Emotion-Aware Stepwise Preference Optimization (EASPO) is a framework for aligning machine-generated content—most notably in diffusion-based text-to-speech (TTS) models—with temporally fine-grained emotional preferences through reinforcement learning over intermediate generative steps (Shi et al., 29 Sep 2025). The approach addresses the limitations of conventional preference optimization methods that rely on coarse, utterance-level labels, enabling dynamic emotional shaping and more expressive, natural synthetic outputs. EASPO has implications in conversational AI, accessibility, and multimodal content generation, as well as offering a basis for broader adaptation in sequential generative modeling.
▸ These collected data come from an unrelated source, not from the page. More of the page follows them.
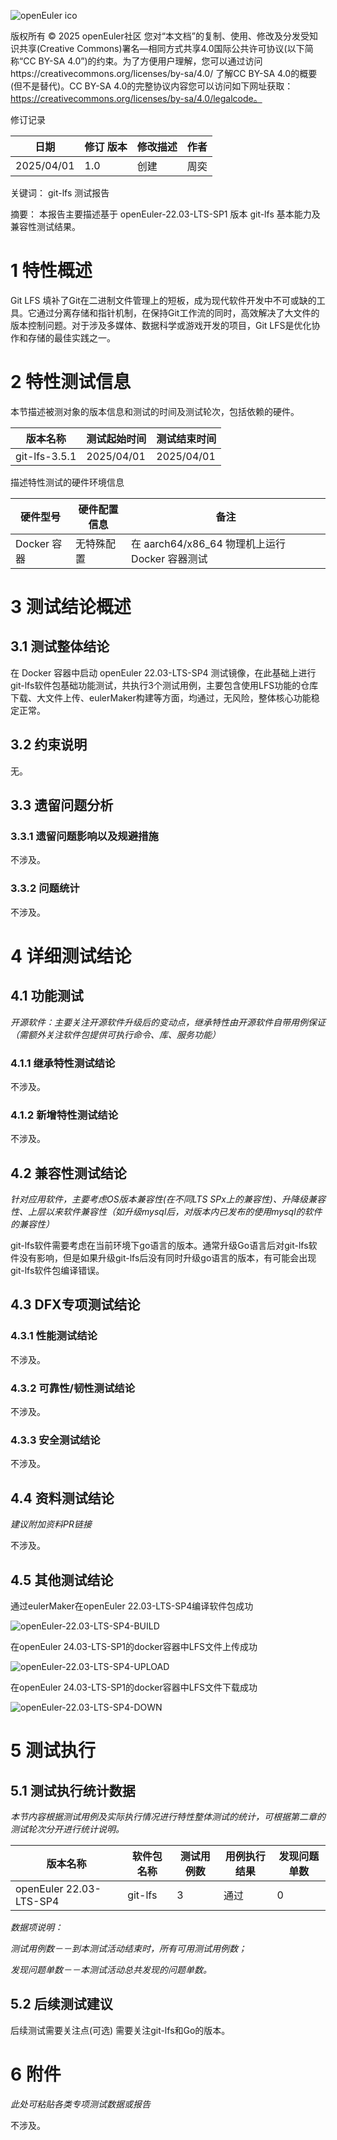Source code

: ![openEuler ico](../../images/openEuler.png)


版权所有 © 2025  openEuler社区
 您对“本文档”的复制、使用、修改及分发受知识共享(Creative Commons)署名—相同方式共享4.0国际公共许可协议(以下简称“CC BY-SA 4.0”)的约束。为了方便用户理解，您可以通过访问https://creativecommons.org/licenses/by-sa/4.0/ 了解CC BY-SA 4.0的概要 (但不是替代)。CC BY-SA 4.0的完整协议内容您可以访问如下网址获取：https://creativecommons.org/licenses/by-sa/4.0/legalcode。

修订记录

| 日期         | 修订   版本 | 修改描述 | 作者 |
|------------| ----------- | -------- |----|
| 2025/04/01 |    1.0         |   创建       | 周奕 |


 关键词： git-lfs 测试报告

 

摘要：
本报告主要描述基于 openEuler-22.03-LTS-SP1 版本 git-lfs 基本能力及兼容性测试结果。
 


# 1     特性概述
Git LFS 填补了Git在二进制文件管理上的短板，成为现代软件开发中不可或缺的工具。它通过分离存储和指针机制，在保持Git工作流的同时，高效解决了大文件的版本控制问题。对于涉及多媒体、数据科学或游戏开发的项目，Git LFS是优化协作和存储的最佳实践之一。

# 2     特性测试信息

本节描述被测对象的版本信息和测试的时间及测试轮次，包括依赖的硬件。

| 版本名称          | 测试起始时间     | 测试结束时间     |
|---------------|------------|------------|
| git-lfs-3.5.1 | 2025/04/01 | 2025/04/01 |


描述特性测试的硬件环境信息

| 硬件型号 | 硬件配置信息 | 备注 |
| -------- | ------------ | ---- |
|     Docker 容器     |   无特殊配置     |  在 aarch64/x86_64 物理机上运行 Docker 容器测试    |

# 3     测试结论概述

## 3.1   测试整体结论

在 Docker 容器中启动 openEuler 22.03-LTS-SP4 测试镜像，在此基础上进行 git-lfs软件包基础功能测试，共执行3个测试用例，主要包含使用LFS功能的仓库下载、大文件上传、eulerMaker构建等方面，均通过，无风险，整体核心功能稳定正常。


## 3.2   约束说明

无。

## 3.3   遗留问题分析

### 3.3.1 遗留问题影响以及规避措施

不涉及。

### 3.3.2 问题统计

不涉及。


# 4 详细测试结论

## 4.1 功能测试
*开源软件：主要关注开源软件升级后的变动点，继承特性由开源软件自带用例保证（需额外关注软件包提供可执行命令、库、服务功能）*

### 4.1.1 继承特性测试结论

不涉及。

### 4.1.2 新增特性测试结论

不涉及。

## 4.2 兼容性测试结论

*针对应用软件，主要考虑OS版本兼容性(在不同LTS SPx上的兼容性)、升降级兼容性、上层以来软件兼容性（如升级mysql后，对版本内已发布的使用mysql的软件的兼容性）*

git-lfs软件需要考虑在当前环境下go语言的版本。通常升级Go语言后对git-lfs软件没有影响，但是如果升级git-lfs后没有同时升级go语言的版本，有可能会出现git-lfs软件包编译错误。

## 4.3 DFX专项测试结论

### 4.3.1 性能测试结论

不涉及。

### 4.3.2 可靠性/韧性测试结论

不涉及。

### 4.3.3 安全测试结论

不涉及。

## 4.4 资料测试结论

*建议附加资料PR链接*

不涉及。

## 4.5 其他测试结论

通过eulerMaker在openEuler 22.03-LTS-SP4编译软件包成功

![openEuler-22.03-LTS-SP4-BUILD](./images/git-lfs-openeuler-22.03-SP4-build.png)

在openEuler 24.03-LTS-SP1的docker容器中LFS文件上传成功

![openEuler-22.03-LTS-SP4-UPLOAD](./images/git-lfs-upload-openeuler-22.03-LTS-SP4.png)

在openEuler 24.03-LTS-SP1的docker容器中LFS文件下载成功

![openEuler-22.03-LTS-SP4-DOWN](./images/git-lfs-down-openeuler-22.03-LTS-SP4.png)

# 5     测试执行

## 5.1   测试执行统计数据

*本节内容根据测试用例及实际执行情况进行特性整体测试的统计，可根据第二章的测试轮次分开进行统计说明。*

| 版本名称                    | 软件包名称   | 测试用例数 | 用例执行结果 | 发现问题单数 |
|-------------------------|---------|-------| ------------ | ------------ |
| openEuler 22.03-LTS-SP4 | git-lfs | 3     |     通过         |      0        |

*数据项说明：*

*测试用例数－－到本测试活动结束时，所有可用测试用例数；*

*发现问题单数－－本测试活动总共发现的问题单数。*

## 5.2   后续测试建议

后续测试需要关注点(可选)
需要关注git-lfs和Go的版本。

# 6     附件

*此处可粘贴各类专项测试数据或报告*

不涉及。
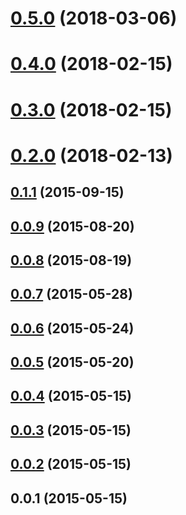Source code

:<a name="0.5.0"></a>
# [0.5.0](https://github.com/cheminfo/RDKitjs/compare/v0.4.0...v0.5.0) (2018-03-06)



<a name="0.4.0"></a>
# [0.4.0](https://github.com/cheminfo/RDKitjs/compare/v0.3.0...v0.4.0) (2018-02-15)



<a name="0.3.0"></a>
# [0.3.0](https://github.com/cheminfo/RDKitjs/compare/v0.2.0...v0.3.0) (2018-02-15)



<a name="0.2.0"></a>
# [0.2.0](https://github.com/cheminfo/RDKitjs/compare/v0.1.1...v0.2.0) (2018-02-13)



<a name="0.1.1"></a>
## [0.1.1](https://github.com/cheminfo/RDKitjs/compare/v0.0.9...v0.1.1) (2015-09-15)



<a name="0.0.9"></a>
## [0.0.9](https://github.com/cheminfo/RDKitjs/compare/v0.0.8...v0.0.9) (2015-08-20)



<a name="0.0.8"></a>
## [0.0.8](https://github.com/cheminfo/RDKitjs/compare/v0.0.7...v0.0.8) (2015-08-19)



<a name="0.0.7"></a>
## [0.0.7](https://github.com/cheminfo/RDKitjs/compare/v0.0.6...v0.0.7) (2015-05-28)



<a name="0.0.6"></a>
## [0.0.6](https://github.com/cheminfo/RDKitjs/compare/v0.0.5...v0.0.6) (2015-05-24)



<a name="0.0.5"></a>
## [0.0.5](https://github.com/cheminfo/RDKitjs/compare/v0.0.4...v0.0.5) (2015-05-20)



<a name="0.0.4"></a>
## [0.0.4](https://github.com/cheminfo/RDKitjs/compare/v0.0.3...v0.0.4) (2015-05-15)



<a name="0.0.3"></a>
## [0.0.3](https://github.com/cheminfo/RDKitjs/compare/v0.0.2...v0.0.3) (2015-05-15)



<a name="0.0.2"></a>
## [0.0.2](https://github.com/cheminfo/RDKitjs/compare/v0.0.1...v0.0.2) (2015-05-15)



<a name="0.0.1"></a>
## 0.0.1 (2015-05-15)



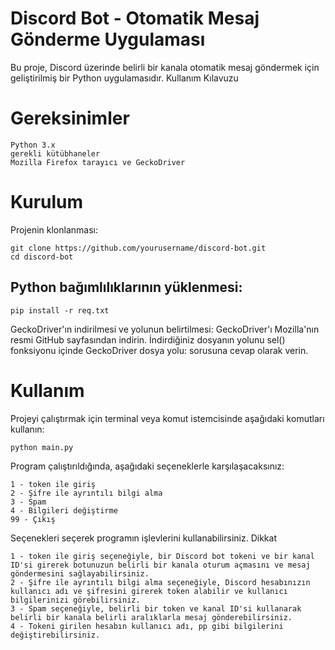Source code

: 
# Discord Bot - Otomatik Mesaj Gönderme Uygulaması

Bu proje, Discord üzerinde belirli bir kanala otomatik mesaj göndermek için geliştirilmiş bir Python uygulamasıdır.
Kullanım Kılavuzu
# Gereksinimler

    Python 3.x
    gerekli kütübhaneler
    Mozilla Firefox tarayıcı ve GeckoDriver 

# Kurulum
Projenin klonlanması:



    git clone https://github.com/yourusername/discord-bot.git
    cd discord-bot

## Python bağımlılıklarının yüklenmesi:



    pip install -r req.txt
    
GeckoDriver'ın indirilmesi ve yolunun belirtilmesi:
GeckoDriver'ı Mozilla'nın resmi GitHub sayfasından indirin.
İndirdiğiniz dosyanın yolunu sel() fonksiyonu içinde GeckoDriver dosya yolu: sorusuna cevap olarak verin.

# Kullanım

Projeyi çalıştırmak için terminal veya komut istemcisinde aşağıdaki komutları kullanın:



    python main.py

Program çalıştırıldığında, aşağıdaki seçeneklerle karşılaşacaksınız:

    1 - token ile giriş
    2 - Şifre ile ayrıntılı bilgi alma
    3 - Spam 
    4 - Bilgileri değiştirme
    99 - Çıkış    

Seçenekleri seçerek programın işlevlerini kullanabilirsiniz.
Dikkat

    1 - token ile giriş seçeneğiyle, bir Discord bot tokeni ve bir kanal ID'si girerek botunuzun belirli bir kanala oturum açmasını ve mesaj göndermesini sağlayabilirsiniz.
    2 - Şifre ile ayrıntılı bilgi alma seçeneğiyle, Discord hesabınızın kullanıcı adı ve şifresini girerek token alabilir ve kullanıcı bilgilerinizi görebilirsiniz.
    3 - Spam seçeneğiyle, belirli bir token ve kanal ID'si kullanarak belirli bir kanala belirli aralıklarla mesaj gönderebilirsiniz.
    4 - Tokeni girilen hesabın kullanıcı adı, pp gibi bilgilerini değiştirebilirsiniz.
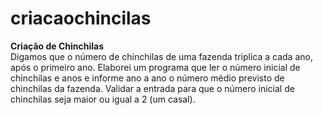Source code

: # criacaochincilas
**Criação de Chinchilas**  
Digamos que o número de chinchilas de uma fazenda triplica a cada ano,
após o primeiro ano. Elaborei um programa que ler o número inicial de
chinchilas e anos e informe ano a ano o número médio previsto de chinchilas
da fazenda. Validar a entrada para que o número inicial de chinchilas seja
maior ou igual a 2 (um casal).
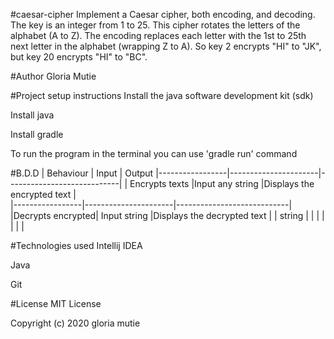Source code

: #caesar-cipher
Implement a Caesar cipher, both encoding, and decoding. The key is an integer from 1 to 25. This cipher rotates the letters of the alphabet (A to Z). The encoding replaces each letter with the 1st to 25th next letter in the alphabet (wrapping Z to A). So key 2 encrypts "HI" to "JK", but key 20 encrypts "HI" to "BC". 

#Author
Gloria Mutie

#Project setup instructions
Install the java software development kit (sdk)

Install java

Install gradle

To run the program in the terminal you can use 'gradle run' command

#B.D.D
| Behaviour       | Input                |  Output
|-----------------|----------------------|----------------------------|
| Encrypts texts  |Input any string      |Displays the encrypted text |               
|-----------------|----------------------|----------------------------|               
|Decrypts encrypted|   Input string      |Displays the decrypted text |
|    string       |                      |                            |
|                 |                      |                            |

#Technologies used
Intellij IDEA   

Java

Git

#License
MIT License

Copyright (c) 2020 gloria mutie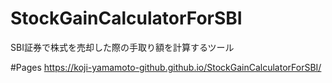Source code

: # StockGainCalculatorForSBI
SBI証券で株式を売却した際の手取り額を計算するツール

#Pages
https://koji-yamamoto-github.github.io/StockGainCalculatorForSBI/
1. Foundational Concepts and Motivation

EASPO is motivated by the observation that emotional feedback in generative systems is most commonly applied either as endpoint utterance-level signals or through discrete labels provided by proxy classifiers (Shi et al., 29 Sep 2025). These approaches fail to capture the evolving emotional trajectory found in natural speech and human interaction, particularly in tasks such as text-to-speech synthesis, empathetic dialogue modeling, multimodal captioning, or music recommendation.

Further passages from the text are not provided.